=== Section Start ===

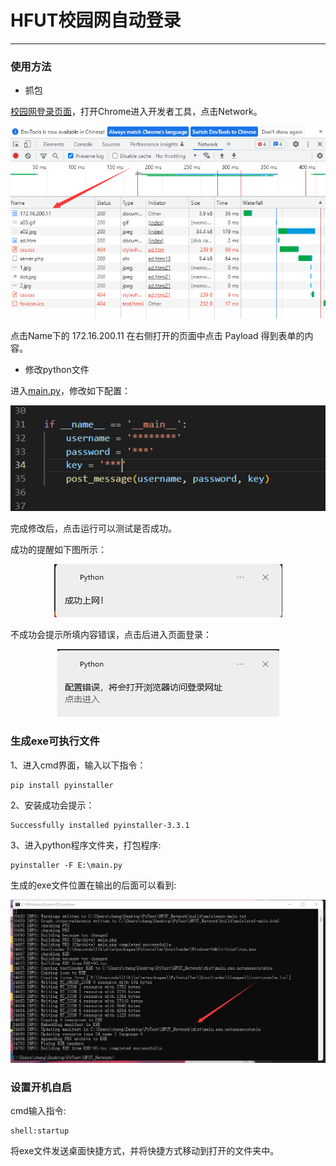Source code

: # HFUT校园网自动登录

-------------
### 使用方法
- 抓包

[校园网登录页面](http://172.16.200.11/)，打开Chrome进入开发者工具，点击Network。

</p>
<div align='center'>
    <img src="./img/1.png"> 
</div>

点击Name下的 172.16.200.11 在右侧打开的页面中点击 Payload 得到表单的内容。


- 修改python文件

进入[main.py](main.py)，修改如下配置：

</p>
<div align='center'>
    <img src="./img/2.png"> 
</div>

完成修改后，点击运行可以测试是否成功。

成功的提醒如下图所示：

</p>
<div align='center'>
    <img src="./img/3.png"> 
</div>

不成功会提示所填内容错误，点击后进入页面登录：

</p>
<div align='center'>
    <img src="./img/4.png"> 
</div>

### 生成exe可执行文件

1、进入cmd界面，输入以下指令：

```
pip install pyinstaller
```

2、安装成功会提示：
```
Successfully installed pyinstaller-3.3.1
```

3、进入python程序文件夹，打包程序:
```
pyinstaller -F E:\main.py
```

生成的exe文件位置在输出的后面可以看到:

</p>
<div align='center'>
    <img src="./img/5.png"> 
</div>

### 设置开机自启

cmd输入指令:
```
shell:startup
```

将exe文件发送桌面快捷方式，并将快捷方式移动到打开的文件夹中。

=== Section End ===

Problem description » Leave the pictures behind and repeat each entry exactly.

Solution to the problem »
Source code

: # HFUT校园网自动登录

-------------
### 使用方法
- 抓包

[校园网登录页面](http://172.16.200.11/)，打开Chrome进入开发者工具，点击Network。

</p>
<div align='center'>
    <img src="./img/1.png"> 
</div>

点击Name下的 172.16.200.11 在右侧打开的页面中点击 Payload 得到表单的内容。


- 修改python文件

进入[main.py](main.py)，修改如下配置：

</p>
<div align='center'>
    <img src="./img/2.png"> 
</div>

完成修改后，点击运行可以测试是否成功。

成功的提醒如下图所示：

</p>
<div align='center'>
    <img src="./img/3.png"> 
</div>

不成功会提示所填内容错误，点击后进入页面登录：

</p>
<div align='center'>
    <img src="./img/4.png"> 
</div>

### 生成exe可执行文件

1、进入cmd界面，输入以下指令：

```
pip install pyinstaller
```

2、安装成功会提示：
```
Successfully installed pyinstaller-3.3.1
```

3、进入python程序文件夹，打包程序:
```
pyinstaller -F E:\main.py
```

生成的exe文件位置在输出的后面可以看到:

</p>
<div align='center'>
    <img src="./img/5.png"> 
</div>

### 设置开机自启

cmd输入指令:
```
shell:startup
```

将exe文件发送桌面快捷方式，并将快捷方式移动到打开的文件夹中。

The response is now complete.